Regions Financial Corporation (NYSE:RF) Q4 2019 Earnings Conference Call - Final Transcript
Jan 17, 2020 • 11:00 am ET
John M. Turner
while leveraging technology and making banking easier for our associates and customers. We'll continue to focus on the fundamentals of our business generating positive operating leverage through discipline expense management and prudent investment decisions. Our priorities sit on soundness, profitability, and growth in that order.
Thank you for your time and attention this morning. Before I turn the call over to David, I want to thank the 19,000-plus associates here at Regions for their commitment and dedication throughout 2019. Because of this team, I'm confident about 2020 and feel good about our plans which support delivering consistent, sustainable results through all phases of the economic cycle.
David J. Turner
Thank you, John. Let's start with balance sheet. Adjusted average total loans decreased less than 1%, while ending total loans increased modestly. Adjusted average consumer loans increased 1%, led by increases in indirect other, credit card, and mortgage, partially offset by declines in home equity. Average business loans decreased 1% and were impacted by our continued focus on client selectivity and overall relationship profitability, as well as lower line utilization and elevated paydown activity during the quarter.
We continue to focus on risk-adjusted returns and are not interested in pursuing nominal loan growth for short-term benefit. That said, we expect full year 2020 average loan balances to remain relatively stable on a reported basis and to grow in the low-single digits on an adjusted basis. Similar to 2019, we expect 2020 loan growth to be led by business services lending, specifically C&I loans with modest growth in owner-occupied commercial real estate and investor real estate. Within consumer lending, we expect growth in residential mortgage, indirect other, card, and direct lending.
Turning to average deposits. Reflecting seasonal trends, average corporate segment deposits increased 4%, average wealth segment deposits increased 1% while average consumer segment deposits remain relatively stable. Of note, total non-interest-bearing deposits grew 1.5% during the quarter. Deposit growth in the business segments was partially offset by a 51% decline in the other segment deposits, due primarily to reductions within wholesale corporate treasury deposit categories reflective of a lower need for wholesale borrowings.

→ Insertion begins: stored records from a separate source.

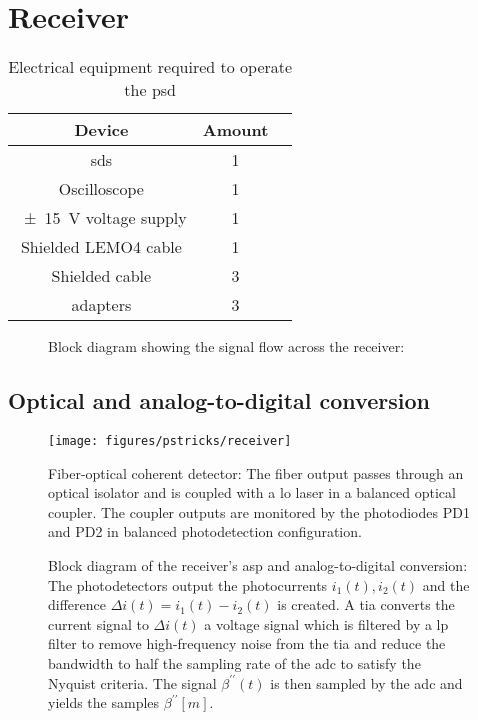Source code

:\section{Receiver}


\begin{table}[htb]
  \centering
  \begin{tabular}{ccl}
    \toprule
      Device & Amount \\
    \midrule
      sds & 1\\
      Oscilloscope & 1\\
      \SI{\pm15}{\volt} voltage supply & 1\\
      Shielded LEMO4 cable & 1\\
      Shielded cable & 3\\
      adapters & 3\\
    \bottomrule
  \end{tabular}
  \captionsetup{width=.8\textwidth}
  \caption{Electrical equipment required to operate the \gls{psd}}\label{tab:equipment}
\end{table}

\begin{figure}[htb]
	\centering
	
	\caption{Block diagram showing the signal flow across the receiver: }\label{fig:receiver}
\end{figure}

\subsection{Optical and analog-to-digital conversion}

\begin{figure}[htb]
	\centering
	\texttt{[image: figures/pstricks/receiver]}
	\caption{Fiber-optical coherent detector: The fiber output passes through an optical isolator and is coupled with a \gls{lo} laser in a balanced optical coupler. The coupler outputs are monitored by the photodiodes PD1 and PD2 in balanced photodetection configuration.}
\end{figure}

\begin{figure}[htb]
	\centering
	
	\caption{Block diagram of the receiver's \gls{asp} and analog-to-digital conversion: The photodetectors output the photocurrents $i_1(t),i_2(t)$ and the difference $\Delta i(t)=i_1(t)-i_2(t)$ is created. A \gls{tia} converts the current signal to $\Delta i(t)$ a voltage signal which is filtered by a \gls{lp} filter to remove high-frequency noise from the \gls{tia} and reduce the bandwidth to half the sampling rate of the \gls{adc} to satisfy the Nyquist criteria. The signal $\beta^{\prime\prime}(t)$ is then sampled by the \gls{adc} and yields the samples $\beta^{\prime\prime}[m]$.}
\end{figure}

So let's look at how that's impacted net interest income and margin. Net interest income declined 2% linked quarter and net interest margin declined 5 basis points to 3.39%. Net interest margin and net interest income were negatively impacted by lower market interest rates. However, this was partially offset by declining deposit cost and a more favorable funding mix. Lower loan balances reduced net interest income but benefited net interest margin.
With respect to funding, we've completed the cash tender offer during the quarter for approximately two-thirds of our outstanding 3.2% parent company senior notes incurring $16 million in extinguishment costs. The estimated run rate benefit in 2020 is an increase to annual net interest income of approximately $15 million and a 1 to 2 basis point improvement in margin.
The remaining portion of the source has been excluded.